The head of the Canadian Medical Association says the federal government’s proposed increases to capital-gains taxes will pose a significant financial hit to doctors and may push some out of the profession.

The recent federal budget includes an increase to the capital-gains inclusion rate – up to two-thirds from one-half – which means that more of the income generated from the sale of an asset, such as property or a stock, is taxed.

The first $250,000 of capital gains will continue to be taxed under an inclusion rate of 50 per cent for individuals. But for corporations, the new 67-per-cent rate will kick in on the first dollar of capital gains.

This is important for physicians because most operate their practices as small businesses through medical professional corporations, which leaves them more sensitive to changes in capital-gains rules than a salaried worker might be.

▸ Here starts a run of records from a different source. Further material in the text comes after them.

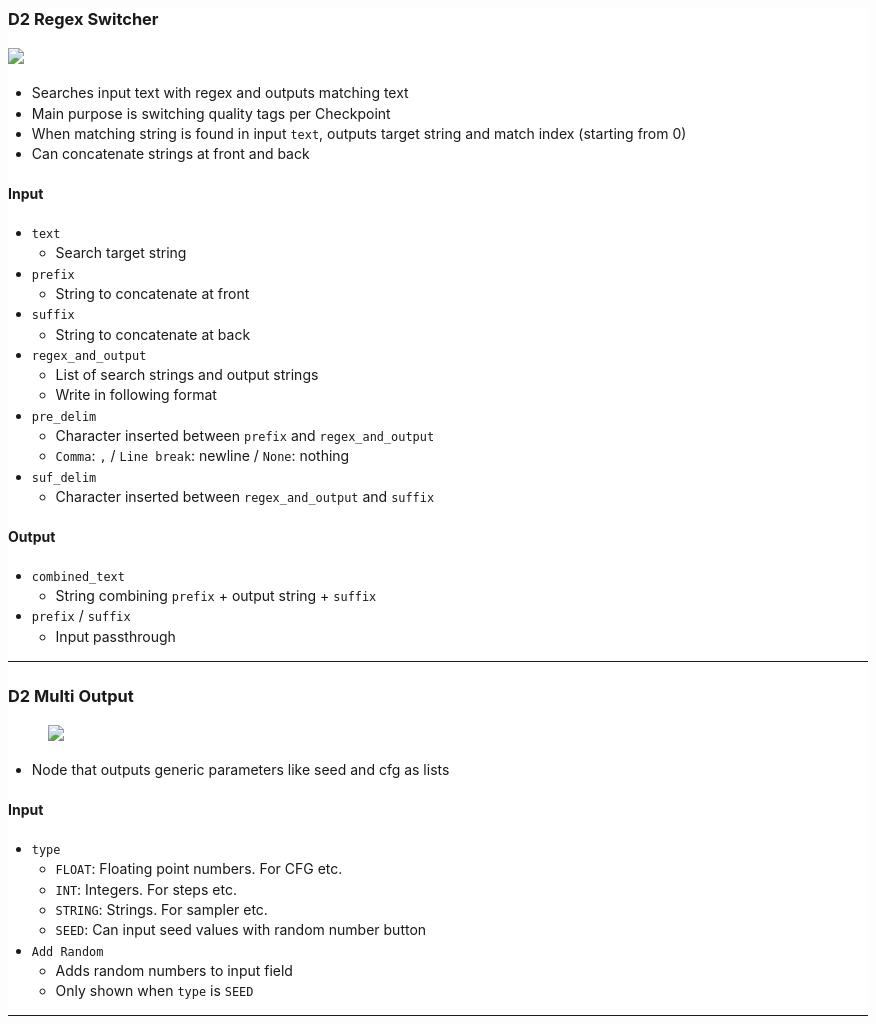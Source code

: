 ### D2 Regex Switcher

<img src="../img/regex_switcher_1.png">

- Searches input text with regex and outputs matching text
- Main purpose is switching quality tags per Checkpoint
- When matching string is found in input `text`, outputs target string and match index (starting from 0)
- Can concatenate strings at front and back

#### Input

- `text`
    - Search target string
- `prefix`
    - String to concatenate at front
- `suffix`
    - String to concatenate at back
- `regex_and_output`
    - List of search strings and output strings
    - Write in following format
- `pre_delim`
    - Character inserted between `prefix` and `regex_and_output`
    - `Comma`: `,` / `Line break`: newline / `None`: nothing
- `suf_delim`
    - Character inserted between `regex_and_output` and `suffix`

#### Output

- `combined_text`
    - String combining `prefix` + output string + `suffix`
- `prefix` / `suffix`
    - Input passthrough

---

### D2 Multi Output

<figure>
<img src="../img/multi.png">
</figure>

- Node that outputs generic parameters like seed and cfg as lists

#### Input

- `type`
    - `FLOAT`: Floating point numbers. For CFG etc.
    - `INT`: Integers. For steps etc.
    - `STRING`: Strings. For sampler etc.
    - `SEED`: Can input seed values with random number button
- `Add Random`
    - Adds random numbers to input field
    - Only shown when `type` is `SEED`

---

The CMA estimated in 2017 that 66 per cent of physicians practised through corporations.

Kathleen Ross, the president of CMA and a B.C. family physician, said physicians across Canada are feeling strained by high patient counts, rising expenses and limited government funding.

“This really is one more hit to an already beleaguered and low-morale profession,” Dr. Ross said. “I am concerned that overstretched physicians are going to either leave the profession or look at working in other industries.”

A survey of doctors conducted by the CMA in 2021 found deterioration of their mental health during the pandemic, with 47 per cent describing themselves as “flourishing” that year, down from 63 per cent in 2017. Those declines were steepest among doctors working in remote communities and those in the early years of their careers.

Governments have long encouraged physicians to incorporate for financial reasons.

David Burnie, a certified financial planner at Ryan Lamontagne Inc. in Ottawa, said tax deferral was the biggest advantage for doctors who use professional corporations.

For example, a doctor who reported all revenue and expenses as an individual could see themselves hit with personal income tax rates in the highest brackets, which would be above 50 per cent in Ontario.

By comparison, an incorporated practice would be taxed at a small-business corporate rate of about 12 per cent in Ontario. A doctor could then take out a small salary or be paid through dividends, either of which would place them in a lower tax bracket.

The excess income could remain in the corporation and be invested, Mr. Burnie said, and withdrawn later, possibly in retirement.

He said the changes to capital-gains taxes would affect physicians when they sell investments held inside the corporation, sell shares of the corporation, or if they sell commercial real estate if the clinic moves locations or winds down upon retirement.

To partly offset this, the government is increasing the lifetime capital-gains exemption on the sale of small-business shares to $1.25-million, up from $1-million. The budget also introduced even more relief for small businesses in some sectors, but it does not apply to professional corporations.

Dr. Ross said physicians’ retirement savings will be hit hardest by the capital-gains changes, as they are held within the corporation. The doctors affected most will be those who have been working for many years and saving up the largest nest eggs.

She said the CMA is hoping to see Ottawa exclude medical professional corporations from the capital-gains changes.

Ontario Premier Doug Ford and the province’s medical association also expressed concerns about the new tax measures last week.

Katherine Cuplinskas, a spokesperson for Finance Minister Chrystia Freeland, said the changes were made so that different types of income would be taxed more evenly.

“We are changing the capital gains inclusion rate because it is unfair that a nurse pays a higher marginal tax rate than a multimillionaire,” she said in a statement.